- ChatGPT wins for: fresh news (built-in web search on free tier), code execution for backtests, image generation, and voice. Best generalist.
- Claude wins for: reading entire 10-K filings, careful reasoning, less likely to invent numbers, longer thoughtful answers.
- Both are free to start. Both have $20/month paid tiers that unlock better models and higher usage caps.
- Verdict: If you can only have one, ChatGPT for the freshness and the toolkit. If you do serious filing work, Claude is the second subscription that pays for itself.
Why this matters more than you think
ChatGPT and Claude are the two most-used AI assistants among traders. They're both free to start, both available in a browser, and both can do nearly any research task you throw at them. The differences sound subtle on a feature sheet, but they show up immediately the moment you actually use them for stock work.
We ran both through five tasks that mirror real research work: summarizing an earnings call, building a bull/bear case, building a watchlist from criteria, reading a 10-K filing, and interpreting breaking news. Same prompt to each. No "which AI" framing. Then we compared the results.
The methodology (so you can replicate)
For each test, we sent the same prompt to ChatGPT (GPT-4 Turbo / GPT-5 free tier) and Claude (Claude Sonnet, free tier), starting fresh conversations each time. Where one tool needed extra context (a 10-K, a news article), we pasted in the same source material to both. We graded on three things: accuracy (does it get the numbers right?), insight (does it tell you something you wouldn't have noticed?), and honesty (does it admit uncertainty when it should?).
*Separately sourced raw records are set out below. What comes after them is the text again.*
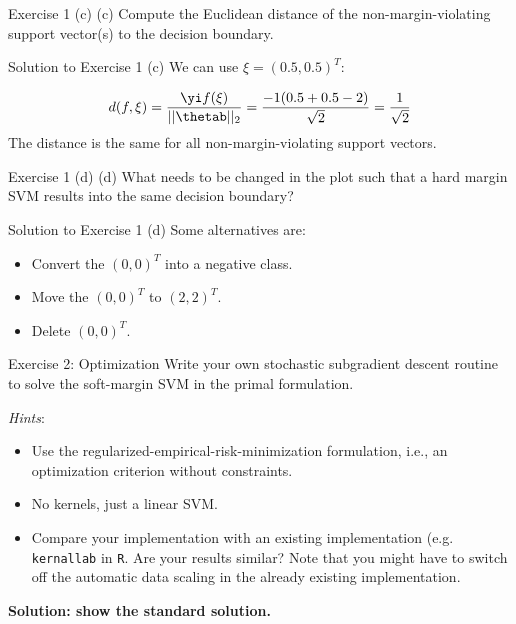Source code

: \documentclass[aspectratio=169]{beamer}
\begin{document}
\begin{frame}{Exercise 1 (c)}
	(c) Compute the Euclidean distance of the non-margin-violating support vector(s) to the decision boundary.
\end{frame}

\begin{frame}{Solution to Exercise 1 (c)}
	We can use $\xi = (0.5, 0.5)^T$:
	
	\begin{align*}
		d(f, \xi) = \frac{\yi f(\xi)}{||\thetab||_2} = \frac{-1 (0.5 + 0.5 - 2)}{\sqrt{2}} = \frac{1}{\sqrt{2}}
	\end{align*}
	The distance is the same for all non-margin-violating support vectors.
\end{frame}


\begin{frame}{Exercise 1 (d)}
	(d) What needs to be changed in the plot such that a hard margin SVM results into the same decision boundary?
\end{frame}

\begin{frame}{Solution to Exercise 1 (d)}
	Some alternatives are:
	\begin{itemize}
		\item Convert the $(0, 0)^T$ into a negative class.
		\item Move the $(0, 0)^T$ to $(2, 2)^T$.
		\item Delete $(0, 0)^T$.
	\end{itemize}
\end{frame}

\begin{frame}{Exercise 2: Optimization}
	Write your own stochastic subgradient descent routine to solve the soft-margin SVM in the primal formulation.
	
	\emph{Hints}:
	\begin{itemize}
		\item Use the regularized-empirical-risk-minimization formulation, i.e., an optimization criterion without constraints.
		\item No kernels, just a linear SVM.
		\item Compare your implementation with an existing implementation (e.g. \texttt{kernallab} in \texttt{R}. Are your results similar? Note that you might have to switch off the automatic data scaling in the already existing implementation.
	\end{itemize}
	
	\textbf{Solution: show the standard solution.}
\end{frame}
\end{document}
Test 1: Summarize an earnings call
"Here's the transcript of NVIDIA's Q4 earnings call. Give me the 5 most important takeaways for an investor, in plain English, and flag anything the CFO seemed to dodge."
ChatGPT produced a clean five-bullet summary with the right numbers. The "what they dodged" call-out was generic — it noted that they sidestepped a question about China export controls but didn't quote the specific evasive phrase.
Claude produced a slightly longer summary that quoted three specific moments from the transcript — a CFO non-answer about gross margin guidance, a hedge on data-center customer concentration, and an aside about backlog quality. It also flagged a number ChatGPT had reported as "$45B" that was actually "$45.2B" — Claude's version was right.
Test 2: Build a bull and bear case
"I'm considering a position in $TSLA at current levels. Give me the 3 strongest bull arguments and the 3 strongest bear arguments, with the specific numbers or events behind each."
ChatGPT nailed this. It pulled fresh data via its web search (Q1 deliveries, energy storage growth, robotaxi rollout dates), and its bear case cited specific China-market market-share numbers from a recent CNBC article. The freshness was a real advantage.
Claude gave a structurally cleaner answer (three bull, three bear, each with sub-bullets explaining the mechanism), but its data was older — the free tier doesn't have built-in web search, so it was working from training data. The reasoning was sharper but the inputs were stale.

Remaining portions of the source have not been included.